Start of INFORMATION SHOWN

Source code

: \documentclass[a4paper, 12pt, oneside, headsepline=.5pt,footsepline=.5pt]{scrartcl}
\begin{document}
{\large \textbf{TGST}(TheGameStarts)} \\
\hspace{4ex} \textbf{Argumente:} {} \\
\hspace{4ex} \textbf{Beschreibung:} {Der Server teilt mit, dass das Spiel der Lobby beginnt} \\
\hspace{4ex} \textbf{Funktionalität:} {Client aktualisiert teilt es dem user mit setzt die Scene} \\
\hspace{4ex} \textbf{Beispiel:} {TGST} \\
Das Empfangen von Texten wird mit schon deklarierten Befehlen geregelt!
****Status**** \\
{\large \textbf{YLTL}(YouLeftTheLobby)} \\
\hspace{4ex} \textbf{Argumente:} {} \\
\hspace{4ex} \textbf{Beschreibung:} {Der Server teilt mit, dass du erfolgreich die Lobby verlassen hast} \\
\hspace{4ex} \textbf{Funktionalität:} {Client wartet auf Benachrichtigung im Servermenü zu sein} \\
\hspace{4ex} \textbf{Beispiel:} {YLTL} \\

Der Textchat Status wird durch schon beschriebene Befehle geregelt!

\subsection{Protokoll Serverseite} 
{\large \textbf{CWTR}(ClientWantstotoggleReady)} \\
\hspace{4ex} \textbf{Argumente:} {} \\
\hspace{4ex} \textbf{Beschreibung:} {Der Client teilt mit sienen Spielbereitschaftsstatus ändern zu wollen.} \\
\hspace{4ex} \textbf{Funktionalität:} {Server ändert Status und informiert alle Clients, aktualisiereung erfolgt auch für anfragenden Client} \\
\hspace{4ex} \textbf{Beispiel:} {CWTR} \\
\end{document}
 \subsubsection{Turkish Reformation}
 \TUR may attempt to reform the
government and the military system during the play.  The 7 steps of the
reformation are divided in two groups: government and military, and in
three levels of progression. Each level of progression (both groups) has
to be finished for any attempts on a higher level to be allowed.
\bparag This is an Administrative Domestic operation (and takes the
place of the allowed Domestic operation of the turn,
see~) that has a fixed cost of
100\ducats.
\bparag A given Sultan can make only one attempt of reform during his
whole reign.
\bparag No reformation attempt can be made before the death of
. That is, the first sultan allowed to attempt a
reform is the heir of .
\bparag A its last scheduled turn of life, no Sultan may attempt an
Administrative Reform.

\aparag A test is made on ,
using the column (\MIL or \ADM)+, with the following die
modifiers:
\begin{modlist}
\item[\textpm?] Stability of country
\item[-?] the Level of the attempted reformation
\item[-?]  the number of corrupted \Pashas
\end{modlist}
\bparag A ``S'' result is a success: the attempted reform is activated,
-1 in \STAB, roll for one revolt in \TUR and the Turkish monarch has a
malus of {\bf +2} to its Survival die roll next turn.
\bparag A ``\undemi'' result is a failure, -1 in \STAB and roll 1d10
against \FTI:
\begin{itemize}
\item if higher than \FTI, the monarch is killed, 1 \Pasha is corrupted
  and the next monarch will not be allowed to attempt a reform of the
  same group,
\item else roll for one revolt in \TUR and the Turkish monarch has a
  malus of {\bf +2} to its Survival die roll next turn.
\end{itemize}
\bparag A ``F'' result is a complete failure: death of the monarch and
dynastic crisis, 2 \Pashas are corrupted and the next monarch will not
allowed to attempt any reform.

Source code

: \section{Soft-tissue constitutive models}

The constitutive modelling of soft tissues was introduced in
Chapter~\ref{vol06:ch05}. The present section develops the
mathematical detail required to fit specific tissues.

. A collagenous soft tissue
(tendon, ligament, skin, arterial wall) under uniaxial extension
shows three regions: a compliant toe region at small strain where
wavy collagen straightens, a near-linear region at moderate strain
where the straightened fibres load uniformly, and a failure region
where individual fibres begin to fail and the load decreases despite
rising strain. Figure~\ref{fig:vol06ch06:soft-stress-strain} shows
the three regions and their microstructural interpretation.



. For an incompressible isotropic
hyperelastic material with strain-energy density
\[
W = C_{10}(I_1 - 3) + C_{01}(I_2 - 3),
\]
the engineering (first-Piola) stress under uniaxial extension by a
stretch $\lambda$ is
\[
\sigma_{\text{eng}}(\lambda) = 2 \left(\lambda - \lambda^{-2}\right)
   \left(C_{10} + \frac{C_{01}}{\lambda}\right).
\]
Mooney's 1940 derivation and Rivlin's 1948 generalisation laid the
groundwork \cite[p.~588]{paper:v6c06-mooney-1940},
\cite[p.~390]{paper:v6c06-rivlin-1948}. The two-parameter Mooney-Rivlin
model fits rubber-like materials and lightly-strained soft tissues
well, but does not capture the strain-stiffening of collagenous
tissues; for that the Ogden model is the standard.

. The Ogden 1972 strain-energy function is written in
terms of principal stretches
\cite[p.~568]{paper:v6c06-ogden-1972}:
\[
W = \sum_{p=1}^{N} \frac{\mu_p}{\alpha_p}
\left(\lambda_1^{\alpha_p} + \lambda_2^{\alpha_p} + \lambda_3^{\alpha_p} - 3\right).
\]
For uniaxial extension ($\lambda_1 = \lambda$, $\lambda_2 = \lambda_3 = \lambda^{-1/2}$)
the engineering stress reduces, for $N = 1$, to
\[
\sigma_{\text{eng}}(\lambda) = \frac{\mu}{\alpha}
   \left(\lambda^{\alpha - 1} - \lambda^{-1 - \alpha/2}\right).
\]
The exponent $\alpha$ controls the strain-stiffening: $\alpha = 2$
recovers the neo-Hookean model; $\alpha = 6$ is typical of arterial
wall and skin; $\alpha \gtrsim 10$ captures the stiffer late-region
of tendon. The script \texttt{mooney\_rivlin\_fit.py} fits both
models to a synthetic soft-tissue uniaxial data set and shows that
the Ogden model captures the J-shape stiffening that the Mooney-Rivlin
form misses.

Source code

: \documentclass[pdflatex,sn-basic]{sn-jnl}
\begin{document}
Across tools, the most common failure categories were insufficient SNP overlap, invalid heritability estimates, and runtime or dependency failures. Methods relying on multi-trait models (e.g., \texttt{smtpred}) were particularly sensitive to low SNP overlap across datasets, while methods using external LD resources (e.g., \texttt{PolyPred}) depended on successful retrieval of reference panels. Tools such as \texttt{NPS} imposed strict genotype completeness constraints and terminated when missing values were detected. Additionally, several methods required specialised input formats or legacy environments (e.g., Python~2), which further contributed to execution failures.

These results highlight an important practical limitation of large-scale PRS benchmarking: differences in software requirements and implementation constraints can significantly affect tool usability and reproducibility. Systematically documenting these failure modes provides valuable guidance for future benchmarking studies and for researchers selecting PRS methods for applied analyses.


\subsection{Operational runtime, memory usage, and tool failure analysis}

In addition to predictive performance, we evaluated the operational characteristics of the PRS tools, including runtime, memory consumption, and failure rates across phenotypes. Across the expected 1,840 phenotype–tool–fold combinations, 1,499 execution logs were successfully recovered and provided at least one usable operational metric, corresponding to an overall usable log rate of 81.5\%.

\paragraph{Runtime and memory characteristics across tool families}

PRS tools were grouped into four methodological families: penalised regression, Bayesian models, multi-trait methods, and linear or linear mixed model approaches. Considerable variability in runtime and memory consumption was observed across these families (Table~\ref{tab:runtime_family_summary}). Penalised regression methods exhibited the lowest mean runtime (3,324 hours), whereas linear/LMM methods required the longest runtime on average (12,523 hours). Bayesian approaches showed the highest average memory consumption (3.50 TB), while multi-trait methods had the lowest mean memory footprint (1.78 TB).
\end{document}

End of INFORMATION SHOWN

- TASK ITEM: Word for word, print every line above.

- OUTPUT:
Source code

: \documentclass[a4paper, 12pt, oneside, headsepline=.5pt,footsepline=.5pt]{scrartcl}
\begin{document}
{\large \textbf{TGST}(TheGameStarts)} \\
\hspace{4ex} \textbf{Argumente:} {} \\
\hspace{4ex} \textbf{Beschreibung:} {Der Server teilt mit, dass das Spiel der Lobby beginnt} \\
\hspace{4ex} \textbf{Funktionalität:} {Client aktualisiert teilt es dem user mit setzt die Scene} \\
\hspace{4ex} \textbf{Beispiel:} {TGST} \\
Das Empfangen von Texten wird mit schon deklarierten Befehlen geregelt!
****Status**** \\
{\large \textbf{YLTL}(YouLeftTheLobby)} \\
\hspace{4ex} \textbf{Argumente:} {} \\
\hspace{4ex} \textbf{Beschreibung:} {Der Server teilt mit, dass du erfolgreich die Lobby verlassen hast} \\
\hspace{4ex} \textbf{Funktionalität:} {Client wartet auf Benachrichtigung im Servermenü zu sein} \\
\hspace{4ex} \textbf{Beispiel:} {YLTL} \\

Der Textchat Status wird durch schon beschriebene Befehle geregelt!

\subsection{Protokoll Serverseite} 
{\large \textbf{CWTR}(ClientWantstotoggleReady)} \\
\hspace{4ex} \textbf{Argumente:} {} \\
\hspace{4ex} \textbf{Beschreibung:} {Der Client teilt mit sienen Spielbereitschaftsstatus ändern zu wollen.} \\
\hspace{4ex} \textbf{Funktionalität:} {Server ändert Status und informiert alle Clients, aktualisiereung erfolgt auch für anfragenden Client} \\
\hspace{4ex} \textbf{Beispiel:} {CWTR} \\
\end{document}
 \subsubsection{Turkish Reformation}
 \TUR may attempt to reform the
government and the military system during the play.  The 7 steps of the
reformation are divided in two groups: government and military, and in
three levels of progression. Each level of progression (both groups) has
to be finished for any attempts on a higher level to be allowed.
\bparag This is an Administrative Domestic operation (and takes the
place of the allowed Domestic operation of the turn,
see~) that has a fixed cost of
100\ducats.
\bparag A given Sultan can make only one attempt of reform during his
whole reign.
\bparag No reformation attempt can be made before the death of
. That is, the first sultan allowed to attempt a
reform is the heir of .
\bparag A its last scheduled turn of life, no Sultan may attempt an
Administrative Reform.

\aparag A test is made on ,
using the column (\MIL or \ADM)+, with the following die
modifiers:
\begin{modlist}
\item[\textpm?] Stability of country
\item[-?] the Level of the attempted reformation
\item[-?]  the number of corrupted \Pashas
\end{modlist}
\bparag A ``S'' result is a success: the attempted reform is activated,
-1 in \STAB, roll for one revolt in \TUR and the Turkish monarch has a
malus of {\bf +2} to its Survival die roll next turn.
\bparag A ``\undemi'' result is a failure, -1 in \STAB and roll 1d10
against \FTI:
\begin{itemize}
\item if higher than \FTI, the monarch is killed, 1 \Pasha is corrupted
  and the next monarch will not be allowed to attempt a reform of the
  same group,
\item else roll for one revolt in \TUR and the Turkish monarch has a
  malus of {\bf +2} to its Survival die roll next turn.
\end{itemize}
\bparag A ``F'' result is a complete failure: death of the monarch and
dynastic crisis, 2 \Pashas are corrupted and the next monarch will not
allowed to attempt any reform.

Source code

: \section{Soft-tissue constitutive models}

The constitutive modelling of soft tissues was introduced in
Chapter~\ref{vol06:ch05}. The present section develops the
mathematical detail required to fit specific tissues.

. A collagenous soft tissue
(tendon, ligament, skin, arterial wall) under uniaxial extension
shows three regions: a compliant toe region at small strain where
wavy collagen straightens, a near-linear region at moderate strain
where the straightened fibres load uniformly, and a failure region
where individual fibres begin to fail and the load decreases despite
rising strain. Figure~\ref{fig:vol06ch06:soft-stress-strain} shows
the three regions and their microstructural interpretation.



. For an incompressible isotropic
hyperelastic material with strain-energy density
\[
W = C_{10}(I_1 - 3) + C_{01}(I_2 - 3),
\]
the engineering (first-Piola) stress under uniaxial extension by a
stretch $\lambda$ is
\[
\sigma_{\text{eng}}(\lambda) = 2 \left(\lambda - \lambda^{-2}\right)
   \left(C_{10} + \frac{C_{01}}{\lambda}\right).
\]
Mooney's 1940 derivation and Rivlin's 1948 generalisation laid the
groundwork \cite[p.~588]{paper:v6c06-mooney-1940},
\cite[p.~390]{paper:v6c06-rivlin-1948}. The two-parameter Mooney-Rivlin
model fits rubber-like materials and lightly-strained soft tissues
well, but does not capture the strain-stiffening of collagenous
tissues; for that the Ogden model is the standard.

. The Ogden 1972 strain-energy function is written in
terms of principal stretches
\cite[p.~568]{paper:v6c06-ogden-1972}:
\[
W = \sum_{p=1}^{N} \frac{\mu_p}{\alpha_p}
\left(\lambda_1^{\alpha_p} + \lambda_2^{\alpha_p} + \lambda_3^{\alpha_p} - 3\right).
\]
For uniaxial extension ($\lambda_1 = \lambda$, $\lambda_2 = \lambda_3 = \lambda^{-1/2}$)
the engineering stress reduces, for $N = 1$, to
\[
\sigma_{\text{eng}}(\lambda) = \frac{\mu}{\alpha}
   \left(\lambda^{\alpha - 1} - \lambda^{-1 - \alpha/2}\right).
\]
The exponent $\alpha$ controls the strain-stiffening: $\alpha = 2$
recovers the neo-Hookean model; $\alpha = 6$ is typical of arterial
wall and skin; $\alpha \gtrsim 10$ captures the stiffer late-region
of tendon. The script \texttt{mooney\_rivlin\_fit.py} fits both
models to a synthetic soft-tissue uniaxial data set and shows that
the Ogden model captures the J-shape stiffening that the Mooney-Rivlin
form misses.

Source code

: \documentclass[pdflatex,sn-basic]{sn-jnl}
\begin{document}
Across tools, the most common failure categories were insufficient SNP overlap, invalid heritability estimates, and runtime or dependency failures. Methods relying on multi-trait models (e.g., \texttt{smtpred}) were particularly sensitive to low SNP overlap across datasets, while methods using external LD resources (e.g., \texttt{PolyPred}) depended on successful retrieval of reference panels. Tools such as \texttt{NPS} imposed strict genotype completeness constraints and terminated when missing values were detected. Additionally, several methods required specialised input formats or legacy environments (e.g., Python~2), which further contributed to execution failures.

These results highlight an important practical limitation of large-scale PRS benchmarking: differences in software requirements and implementation constraints can significantly affect tool usability and reproducibility. Systematically documenting these failure modes provides valuable guidance for future benchmarking studies and for researchers selecting PRS methods for applied analyses.


\subsection{Operational runtime, memory usage, and tool failure analysis}

In addition to predictive performance, we evaluated the operational characteristics of the PRS tools, including runtime, memory consumption, and failure rates across phenotypes. Across the expected 1,840 phenotype–tool–fold combinations, 1,499 execution logs were successfully recovered and provided at least one usable operational metric, corresponding to an overall usable log rate of 81.5\%.

\paragraph{Runtime and memory characteristics across tool families}

PRS tools were grouped into four methodological families: penalised regression, Bayesian models, multi-trait methods, and linear or linear mixed model approaches. Considerable variability in runtime and memory consumption was observed across these families (Table~\ref{tab:runtime_family_summary}). Penalised regression methods exhibited the lowest mean runtime (3,324 hours), whereas linear/LMM methods required the longest runtime on average (12,523 hours). Bayesian approaches showed the highest average memory consumption (3.50 TB), while multi-trait methods had the lowest mean memory footprint (1.78 TB).
\end{document}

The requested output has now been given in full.